Standing up for yourself doesn't mean you're a bitch, uppity or whatever people want to label you. If you stand up for yourself you're saving the next woman down the line from having to put up with the same crap. Eventually if enough women stand up for themselves, behaviours will change for the better.
Howard Tayler
18. trench
@13 You and me both.

I never realized just how much of a pig myself and most of the gamming community was until I found Tor.com and started reading some of the article's here. It made me really take a look at myself and how I percieve Woman in general. I never thought I was a fullfledged mysoginist, I was always the "white Knight" type. But the people around here did open my eyes to how much of a jerk guys who take that stance are. So kudos to you Tor.com, I wont say I am fixed but you did open my eyes to a problem.

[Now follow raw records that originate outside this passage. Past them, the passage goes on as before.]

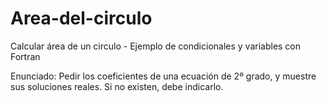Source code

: # Area-del-circulo
Calcular área de un circulo  - Ejemplo de condicionales y variables con Fortran

Enunciado: Pedir los coeficientes de una ecuación de 2º grado, y muestre sus soluciones reales. Si no existen, debe indicarlo.
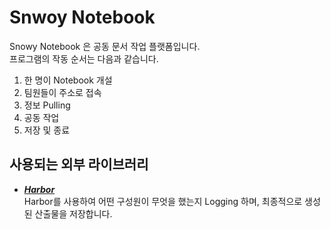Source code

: # Snwoy Notebook
Snowy Notebook 은 공동 문서 작업 플랫폼입니다.  
프로그램의 작동 순서는 다음과 같습니다.  
1. 한 명이 Notebook 개설  
2. 팀원들이 주소로 접속
3. 정보 Pulling
4. 공동 작업
5. 저장 및 종료

## 사용되는 외부 라이브러리
* [***Harbor***](https://github.com/SnowyPainter/Harbor-DUS)  
Harbor를 사용하여 어떤 구성원이 무엇을 했는지 Logging 하며, 최종적으로 생성된 산출물을 저장합니다.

I used to be a video game tester for EA in Orlando at the Tiburon studio. I worked there for about 2 years, in that time I think at most there were all of 6 Women working at the QA building at one time. There were about 80 people permenatly there year round and 400 more durring the spring and summer for Madden and NCAA. It was not until I really started looking at myself and the world at large that I realized how much of a pain in the a** we were to them. Some of us were overly protective and other were just down right hostile. None of us could doubt there skills on the sticks, because for the most part they were seriously good. But at the same time when one woman moved over into the Online group they had to not only give us a spiel about containing our guyness. But this perfectly qualified gamer (who always beat my bug count BTW and I was one of the best **toots horn**) also had to be given a spiel about giving us some leeway for our shenanigans. I dont like to think we made the situation hostile but it must have been uncomfortable at best. Seriously those women were the most tolerant people in the world because that was one wild male dominated work place we had going there, although a lot of fun too. But it is amazing to me how easy it is for guys to turn their blinders on to how they treat woman, we all definetly had our blinders on. For many like myself I think (hope) that men do not realize how horrible we as a whole treat women. We just need to have our eyes opened and not be afraid to look at our selves in the mirror and do some introspection.
Howard Tayler
19. Having it both ways
So...the video game geek group cleans it up, and in five years we see a blog post saying "Why do men consistently talk tons of trash to other male video game players but don't ever talk trash to female players? It's sexism! Whaaaaaaaa!"
Howard Tayler
20. Andrew G
Hey, I'm a man and I generally dislike first person shooters and realtime strategy. I don't see why gender means you like or are good at a certain type of game. I'm games of choice are turn based strategy and single player RPGs. Or mech/fighter based combat simulators.
Ian Johnson
21. IanPJohnson
@13: Actually, the negative stereotypes of gamers are exactly the reason why you should identify as a gamer.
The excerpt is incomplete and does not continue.